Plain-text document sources

———

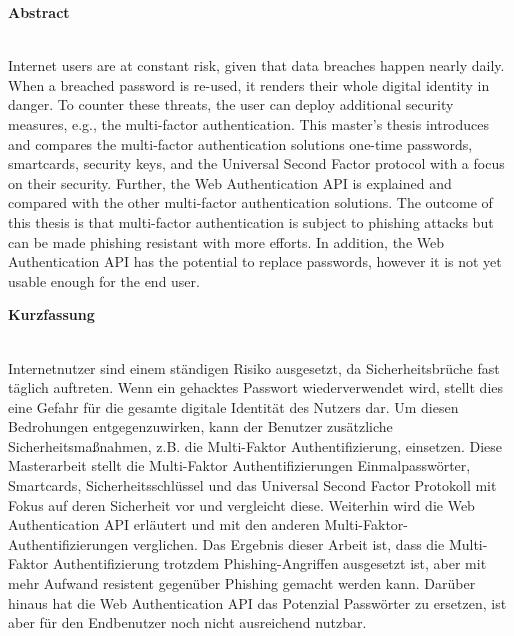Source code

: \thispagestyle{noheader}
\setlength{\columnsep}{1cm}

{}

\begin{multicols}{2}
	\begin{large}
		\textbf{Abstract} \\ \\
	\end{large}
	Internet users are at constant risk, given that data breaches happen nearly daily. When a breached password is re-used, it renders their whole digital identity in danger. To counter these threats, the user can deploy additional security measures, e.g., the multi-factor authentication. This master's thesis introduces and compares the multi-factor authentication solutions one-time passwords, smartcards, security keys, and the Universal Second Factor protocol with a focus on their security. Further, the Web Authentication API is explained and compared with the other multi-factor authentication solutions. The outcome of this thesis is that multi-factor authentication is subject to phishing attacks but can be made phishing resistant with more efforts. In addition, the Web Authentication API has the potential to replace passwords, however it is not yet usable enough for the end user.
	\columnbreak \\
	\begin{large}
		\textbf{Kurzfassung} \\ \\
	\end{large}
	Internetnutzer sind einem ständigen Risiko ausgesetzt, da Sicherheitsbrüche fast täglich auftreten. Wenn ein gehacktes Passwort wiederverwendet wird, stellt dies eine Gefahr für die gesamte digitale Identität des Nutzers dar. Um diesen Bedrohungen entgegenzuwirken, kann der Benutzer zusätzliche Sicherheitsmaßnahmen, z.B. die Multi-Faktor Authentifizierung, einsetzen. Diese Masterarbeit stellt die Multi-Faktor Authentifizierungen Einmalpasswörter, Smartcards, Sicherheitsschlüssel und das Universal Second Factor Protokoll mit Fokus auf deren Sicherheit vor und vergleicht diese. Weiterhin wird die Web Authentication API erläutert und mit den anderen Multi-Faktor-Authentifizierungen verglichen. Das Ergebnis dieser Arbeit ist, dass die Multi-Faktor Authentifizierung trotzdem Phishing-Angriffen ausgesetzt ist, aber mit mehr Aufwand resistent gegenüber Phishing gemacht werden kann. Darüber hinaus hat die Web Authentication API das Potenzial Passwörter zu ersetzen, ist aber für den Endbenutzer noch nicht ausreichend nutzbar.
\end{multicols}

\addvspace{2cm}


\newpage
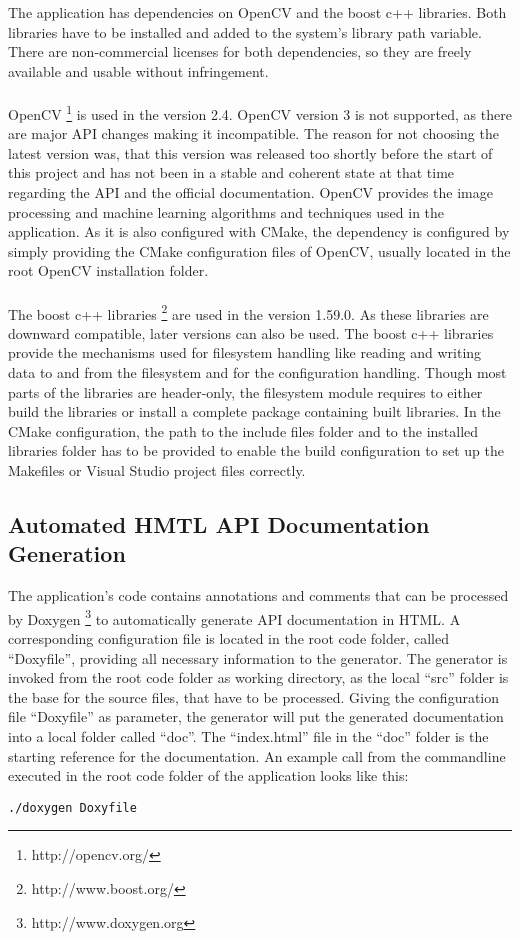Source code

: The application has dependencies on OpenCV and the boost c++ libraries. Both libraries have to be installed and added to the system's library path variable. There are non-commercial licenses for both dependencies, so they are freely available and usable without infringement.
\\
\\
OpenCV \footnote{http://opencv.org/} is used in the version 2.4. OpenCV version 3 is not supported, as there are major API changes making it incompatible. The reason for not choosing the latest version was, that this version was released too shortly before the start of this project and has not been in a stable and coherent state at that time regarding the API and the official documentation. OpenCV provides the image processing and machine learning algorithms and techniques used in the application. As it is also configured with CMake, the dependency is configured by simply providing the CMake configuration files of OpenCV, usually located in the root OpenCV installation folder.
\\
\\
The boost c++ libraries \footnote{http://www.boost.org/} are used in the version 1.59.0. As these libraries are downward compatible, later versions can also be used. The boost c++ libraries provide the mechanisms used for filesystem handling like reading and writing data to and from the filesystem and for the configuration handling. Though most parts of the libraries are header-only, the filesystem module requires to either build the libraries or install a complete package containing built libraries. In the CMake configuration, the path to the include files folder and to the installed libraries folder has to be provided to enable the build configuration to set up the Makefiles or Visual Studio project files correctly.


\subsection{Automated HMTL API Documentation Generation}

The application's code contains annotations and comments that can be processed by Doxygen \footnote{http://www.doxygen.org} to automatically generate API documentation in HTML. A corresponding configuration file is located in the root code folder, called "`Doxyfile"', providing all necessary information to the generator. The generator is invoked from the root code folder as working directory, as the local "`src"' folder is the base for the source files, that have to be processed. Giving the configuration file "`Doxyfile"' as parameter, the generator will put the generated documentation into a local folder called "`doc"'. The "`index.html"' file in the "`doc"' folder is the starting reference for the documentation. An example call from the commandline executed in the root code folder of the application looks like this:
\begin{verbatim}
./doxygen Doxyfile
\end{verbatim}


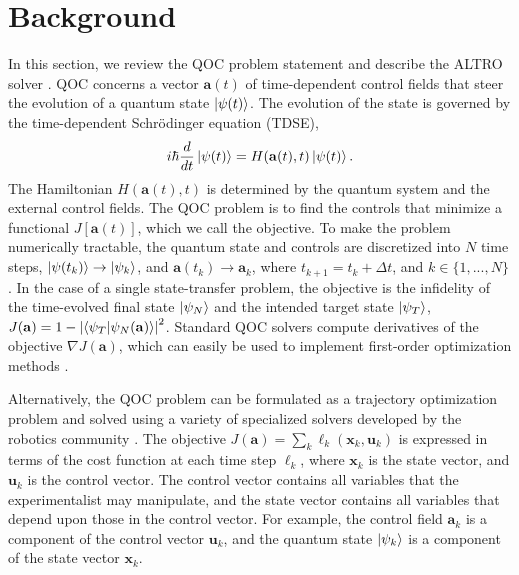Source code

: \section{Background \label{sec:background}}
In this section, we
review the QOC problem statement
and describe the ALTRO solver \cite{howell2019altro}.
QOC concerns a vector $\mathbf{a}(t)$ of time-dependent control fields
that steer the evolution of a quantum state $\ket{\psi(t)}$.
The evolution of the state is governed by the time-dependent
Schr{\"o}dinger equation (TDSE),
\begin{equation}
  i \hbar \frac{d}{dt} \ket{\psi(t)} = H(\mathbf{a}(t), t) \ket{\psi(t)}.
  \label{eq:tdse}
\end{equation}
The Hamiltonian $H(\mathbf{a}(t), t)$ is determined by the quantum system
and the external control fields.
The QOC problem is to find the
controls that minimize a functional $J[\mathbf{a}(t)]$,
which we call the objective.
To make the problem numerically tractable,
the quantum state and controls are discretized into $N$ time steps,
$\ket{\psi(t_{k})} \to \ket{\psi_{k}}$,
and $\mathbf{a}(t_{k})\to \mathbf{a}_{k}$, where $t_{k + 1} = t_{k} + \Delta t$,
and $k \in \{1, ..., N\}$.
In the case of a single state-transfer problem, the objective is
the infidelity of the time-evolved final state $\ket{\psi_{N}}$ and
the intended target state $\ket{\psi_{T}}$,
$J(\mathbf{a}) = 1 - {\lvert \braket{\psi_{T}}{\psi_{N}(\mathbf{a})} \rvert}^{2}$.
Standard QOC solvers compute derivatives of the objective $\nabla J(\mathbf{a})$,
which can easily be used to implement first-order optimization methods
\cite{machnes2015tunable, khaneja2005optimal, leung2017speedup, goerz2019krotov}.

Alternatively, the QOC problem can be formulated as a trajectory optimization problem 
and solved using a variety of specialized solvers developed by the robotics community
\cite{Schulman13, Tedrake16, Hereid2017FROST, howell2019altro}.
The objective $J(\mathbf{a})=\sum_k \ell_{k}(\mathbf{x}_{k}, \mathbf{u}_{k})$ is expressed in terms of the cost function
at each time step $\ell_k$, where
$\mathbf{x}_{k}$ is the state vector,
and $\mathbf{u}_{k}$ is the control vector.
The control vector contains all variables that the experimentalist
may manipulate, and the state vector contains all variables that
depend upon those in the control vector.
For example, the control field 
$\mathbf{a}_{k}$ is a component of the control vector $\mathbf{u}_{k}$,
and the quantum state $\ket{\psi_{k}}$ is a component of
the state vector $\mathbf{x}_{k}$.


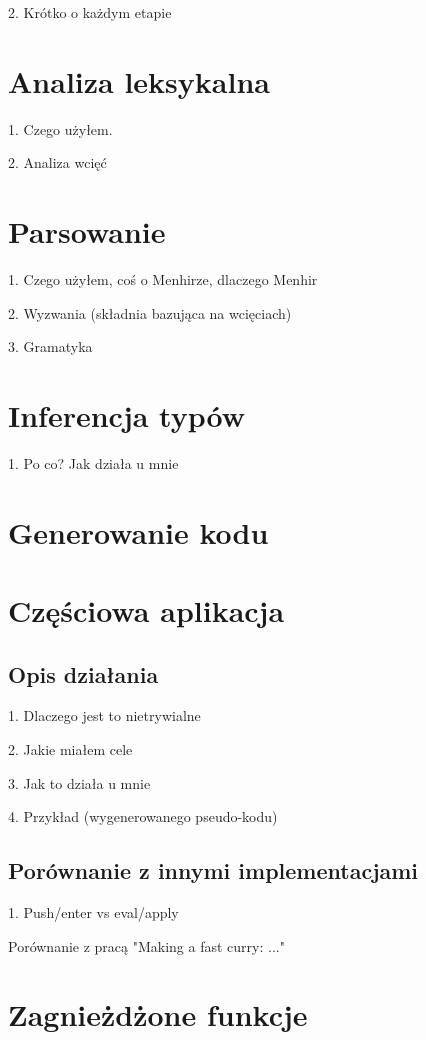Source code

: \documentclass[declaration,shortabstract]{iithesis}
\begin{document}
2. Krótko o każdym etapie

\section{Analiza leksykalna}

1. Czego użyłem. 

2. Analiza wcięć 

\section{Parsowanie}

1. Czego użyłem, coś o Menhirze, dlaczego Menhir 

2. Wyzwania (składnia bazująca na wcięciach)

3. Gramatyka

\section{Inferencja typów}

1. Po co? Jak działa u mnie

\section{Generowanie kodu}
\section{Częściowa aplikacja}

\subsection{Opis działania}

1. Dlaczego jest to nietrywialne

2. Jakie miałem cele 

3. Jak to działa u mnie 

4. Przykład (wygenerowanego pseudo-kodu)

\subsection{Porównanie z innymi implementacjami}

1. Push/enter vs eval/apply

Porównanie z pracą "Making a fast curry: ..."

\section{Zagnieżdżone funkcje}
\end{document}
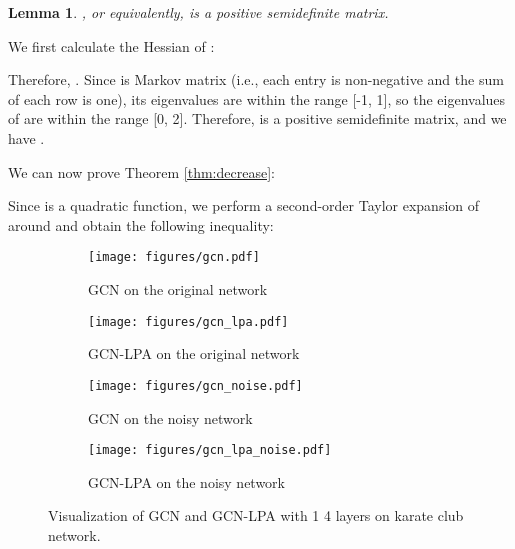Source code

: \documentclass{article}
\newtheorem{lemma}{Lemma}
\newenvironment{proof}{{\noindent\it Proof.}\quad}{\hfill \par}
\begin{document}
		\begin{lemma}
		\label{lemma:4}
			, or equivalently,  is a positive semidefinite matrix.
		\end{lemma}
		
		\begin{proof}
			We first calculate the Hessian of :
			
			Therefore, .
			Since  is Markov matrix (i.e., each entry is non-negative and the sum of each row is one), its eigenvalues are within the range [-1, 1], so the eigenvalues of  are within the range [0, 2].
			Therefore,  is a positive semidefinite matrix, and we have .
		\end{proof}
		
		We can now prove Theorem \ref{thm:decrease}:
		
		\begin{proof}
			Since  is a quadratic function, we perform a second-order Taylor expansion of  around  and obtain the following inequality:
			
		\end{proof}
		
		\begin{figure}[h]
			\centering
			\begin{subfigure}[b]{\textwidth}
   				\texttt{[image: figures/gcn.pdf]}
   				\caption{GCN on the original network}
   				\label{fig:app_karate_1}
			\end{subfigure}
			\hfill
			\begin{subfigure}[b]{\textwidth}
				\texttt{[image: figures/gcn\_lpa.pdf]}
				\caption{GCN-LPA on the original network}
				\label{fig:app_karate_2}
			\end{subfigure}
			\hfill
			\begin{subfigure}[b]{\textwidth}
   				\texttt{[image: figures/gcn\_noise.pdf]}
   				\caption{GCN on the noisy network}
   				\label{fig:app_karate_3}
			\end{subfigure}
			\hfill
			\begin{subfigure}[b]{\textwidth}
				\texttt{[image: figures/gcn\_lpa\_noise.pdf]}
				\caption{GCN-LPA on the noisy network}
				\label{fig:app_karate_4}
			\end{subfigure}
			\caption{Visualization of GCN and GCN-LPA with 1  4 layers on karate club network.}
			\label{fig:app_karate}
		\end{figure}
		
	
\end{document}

———

→ What this task involves
Write down only the number of lines above where the word "component" occurs.

→ Solution for this problem
2